> [Raw data]:
◇ ◇ ◇ ◇ ◇

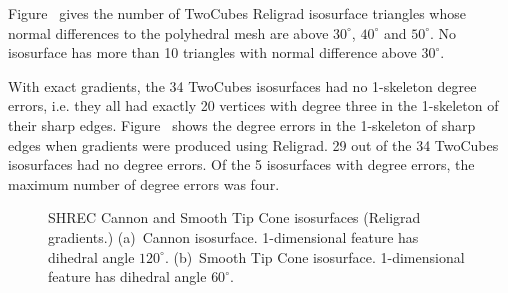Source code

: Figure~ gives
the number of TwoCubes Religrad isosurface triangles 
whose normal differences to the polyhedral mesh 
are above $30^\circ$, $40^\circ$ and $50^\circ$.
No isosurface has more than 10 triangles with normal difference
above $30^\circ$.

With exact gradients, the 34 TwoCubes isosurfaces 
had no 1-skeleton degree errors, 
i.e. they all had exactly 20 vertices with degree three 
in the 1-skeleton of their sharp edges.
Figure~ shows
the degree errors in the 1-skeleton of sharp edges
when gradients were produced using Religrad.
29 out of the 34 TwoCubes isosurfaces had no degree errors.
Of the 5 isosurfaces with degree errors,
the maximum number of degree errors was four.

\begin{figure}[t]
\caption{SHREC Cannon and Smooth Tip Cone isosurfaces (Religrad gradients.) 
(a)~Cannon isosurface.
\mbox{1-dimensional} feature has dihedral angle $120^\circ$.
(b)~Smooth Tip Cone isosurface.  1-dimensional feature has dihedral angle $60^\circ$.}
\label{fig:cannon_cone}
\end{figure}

◇ ◇ ◇ ◇ ◇

Produce a word-for-word version of the material, with no pictures included.

Source code

: Figure~ gives
the number of TwoCubes Religrad isosurface triangles 
whose normal differences to the polyhedral mesh 
are above $30^\circ$, $40^\circ$ and $50^\circ$.
No isosurface has more than 10 triangles with normal difference
above $30^\circ$.

With exact gradients, the 34 TwoCubes isosurfaces 
had no 1-skeleton degree errors, 
i.e. they all had exactly 20 vertices with degree three 
in the 1-skeleton of their sharp edges.
Figure~ shows
the degree errors in the 1-skeleton of sharp edges
when gradients were produced using Religrad.
29 out of the 34 TwoCubes isosurfaces had no degree errors.
Of the 5 isosurfaces with degree errors,
the maximum number of degree errors was four.

\begin{figure}[t]
\caption{SHREC Cannon and Smooth Tip Cone isosurfaces (Religrad gradients.) 
(a)~Cannon isosurface.
\mbox{1-dimensional} feature has dihedral angle $120^\circ$.
(b)~Smooth Tip Cone isosurface.  1-dimensional feature has dihedral angle $60^\circ$.}
\label{fig:cannon_cone}
\end{figure}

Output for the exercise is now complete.